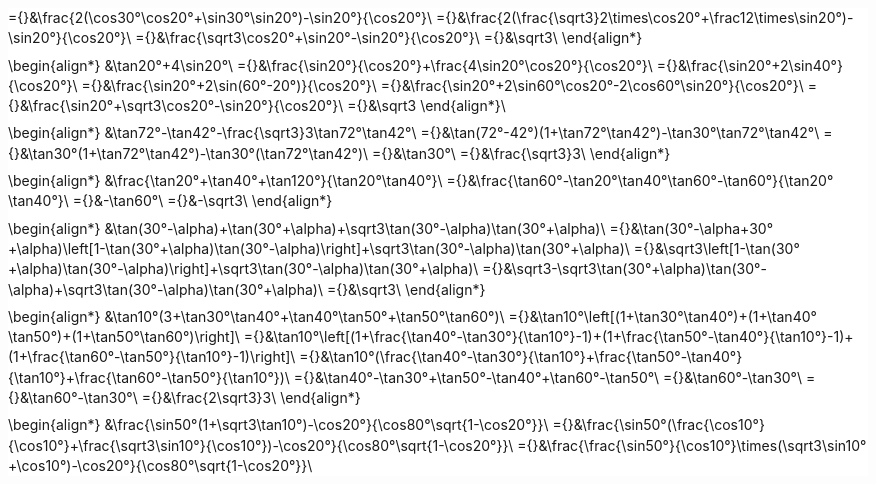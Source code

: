 ={}&\frac{2(\cos30°\cos20°+\sin30°\sin20°)-\sin20°}{\cos20°}\\
={}&\frac{2(\frac{\sqrt3}2\times\cos20°+\frac12\times\sin20°)-\sin20°}{\cos20°}\\
={}&\frac{\sqrt3\cos20°+\sin20°-\sin20°}{\cos20°}\\
={}&\sqrt3\\
\end{align*}
$$
$$
\begin{align*}
&\tan20°+4\sin20°\\
={}&\frac{\sin20°}{\cos20°}+\frac{4\sin20°\cos20°}{\cos20°}\\
={}&\frac{\sin20°+2\sin40°}{\cos20°}\\
={}&\frac{\sin20°+2\sin(60°-20°)}{\cos20°}\\
={}&\frac{\sin20°+2\sin60°\cos20°-2\cos60°\sin20°}{\cos20°}\\
={}&\frac{\sin20°+\sqrt3\cos20°-\sin20°}{\cos20°}\\
={}&\sqrt3
\end{align*}\\
$$
$$
\begin{align*}
&\tan72°-\tan42°-\frac{\sqrt3}3\tan72°\tan42°\\
={}&\tan(72°-42°)(1+\tan72°\tan42°)-\tan30°\tan72°\tan42°\\
={}&\tan30°(1+\tan72°\tan42°)-\tan30°(\tan72°\tan42°)\\
={}&\tan30°\\
={}&\frac{\sqrt3}3\\
\end{align*}
$$
$$
\begin{align*}
&\frac{\tan20°+\tan40°+\tan120°}{\tan20°\tan40°}\\
={}&\frac{\tan60°-\tan20°\tan40°\tan60°-\tan60°}{\tan20°\tan40°}\\
={}&-\tan60°\\
={}&-\sqrt3\\
\end{align*}
$$
$$
\begin{align*}
&\tan(30°-\alpha)+\tan(30°+\alpha)+\sqrt3\tan(30°-\alpha)\tan(30°+\alpha)\\
={}&\tan(30°-\alpha+30°+\alpha)\left[1-\tan(30°+\alpha)\tan(30°-\alpha)\right]+\sqrt3\tan(30°-\alpha)\tan(30°+\alpha)\\
={}&\sqrt3\left[1-\tan(30°+\alpha)\tan(30°-\alpha)\right]+\sqrt3\tan(30°-\alpha)\tan(30°+\alpha)\\
={}&\sqrt3-\sqrt3\tan(30°+\alpha)\tan(30°-\alpha)+\sqrt3\tan(30°-\alpha)\tan(30°+\alpha)\\
={}&\sqrt3\\
\end{align*}
$$
$$
\begin{align*}
&\tan10°(3+\tan30°\tan40°+\tan40°\tan50°+\tan50°\tan60°)\\
={}&\tan10°\left[(1+\tan30°\tan40°)+(1+\tan40°\tan50°)+(1+\tan50°\tan60°)\right]\\
={}&\tan10°\left[(1+\frac{\tan40°-\tan30°}{\tan10°}-1)+(1+\frac{\tan50°-\tan40°}{\tan10°}-1)+(1+\frac{\tan60°-\tan50°}{\tan10°}-1)\right]\\
={}&\tan10°(\frac{\tan40°-\tan30°}{\tan10°}+\frac{\tan50°-\tan40°}{\tan10°}+\frac{\tan60°-\tan50°}{\tan10°})\\
={}&\tan40°-\tan30°+\tan50°-\tan40°+\tan60°-\tan50°\\
={}&\tan60°-\tan30°\\
={}&\tan60°-\tan30°\\
={}&\frac{2\sqrt3}3\\
\end{align*}
$$
$$
\begin{align*}
&\frac{\sin50°(1+\sqrt3\tan10°)-\cos20°}{\cos80°\sqrt{1-\cos20°}}\\
={}&\frac{\sin50°(\frac{\cos10°}{\cos10°}+\frac{\sqrt3\sin10°}{\cos10°})-\cos20°}{\cos80°\sqrt{1-\cos20°}}\\
={}&\frac{\frac{\sin50°}{\cos10°}\times(\sqrt3\sin10°+\cos10°)-\cos20°}{\cos80°\sqrt{1-\cos20°}}\\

+ + + +

◆ TO DO ◆
If a line of the data contains the word "right", it counts toward the total; state that total alone.

◆ EXERCISE RESULT ◆
4